Stored items from a collection
------------------------------------------------------------

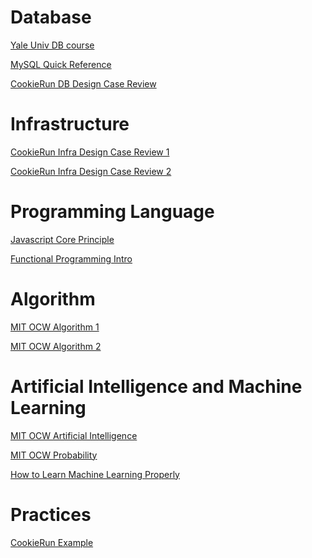 Database
========
[Yale Univ DB course](http://codex.cs.yale.edu/avi/db-book/db6/slide-dir)

[MySQL Quick Reference](https://www.ntu.edu.sg/home/ehchua/programming/sql/MySQL_Beginner.html)

[CookieRun DB Design Case Review](https://www.slideshare.net/_ce/db-42498020)


Infrastructure
==============
[CookieRun Infra Design Case Review 1](https://www.slideshare.net/serialxnet/1-35304689)

[CookieRun Infra Design Case Review 2](https://www.slideshare.net/serialxnet/aws-re-architecting)

Programming Language
====================
[Javascript Core Principle](http://dmitrysoshnikov.com/ecmascript/javascript-the-core/)

[Functional Programming Intro](http://kwangshin.pe.kr/blog/2013/01/21/%EB%B2%88%EC%97%AD-%ED%95%A8%EC%88%98%ED%98%95-%ED%94%84%EB%A1%9C%EA%B7%B8%EB%9E%98%EB%B0%8Dfunctional-programming-%EA%B8%B0%EC%B4%88/)


Algorithm
=========
[MIT OCW Algorithm 1](https://ocw.mit.edu/courses/electrical-engineering-and-computer-science/6-046j-introduction-to-algorithms-sma-5503-fall-2005/video-lectures/)

[MIT OCW Algorithm 2](https://ocw.mit.edu/courses/electrical-engineering-and-computer-science/6-006-introduction-to-algorithms-fall-2011/lecture-videos/)


Artificial Intelligence and Machine Learning
============================================
[MIT OCW Artificial Intelligence](https://ocw.mit.edu/courses/electrical-engineering-and-computer-science/6-034-artificial-intelligence-fall-2010/lecture-videos/)

[MIT OCW Probability](https://ocw.mit.edu/courses/mathematics/18-s096-topics-in-mathematics-with-applications-in-finance-fall-2013/video-lectures/)

[How to Learn Machine Learning Properly](https://brunch.co.kr/@aidenswmo/2)


Practices
=========
[CookieRun Example](https://www.slideshare.net/JPark0426/pdf-45656452)

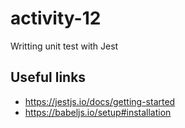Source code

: # activity-12

Writting unit test with Jest

## Useful links

- https://jestjs.io/docs/getting-started
- https://babeljs.io/setup#installation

------------------------------------------------------------

What to do
Copy word for word the lines of the records above from the one with "[MIT OCW Artificial" up to and including the one with "- https://jestjs.io/docs/getting-started". Skip the pictures.

Answer space
[MIT OCW Artificial Intelligence](https://ocw.mit.edu/courses/electrical-engineering-and-computer-science/6-034-artificial-intelligence-fall-2010/lecture-videos/)

[MIT OCW Probability](https://ocw.mit.edu/courses/mathematics/18-s096-topics-in-mathematics-with-applications-in-finance-fall-2013/video-lectures/)

[How to Learn Machine Learning Properly](https://brunch.co.kr/@aidenswmo/2)


Practices
=========
[CookieRun Example](https://www.slideshare.net/JPark0426/pdf-45656452)

Source code

: # activity-12

Writting unit test with Jest

## Useful links

- https://jestjs.io/docs/getting-started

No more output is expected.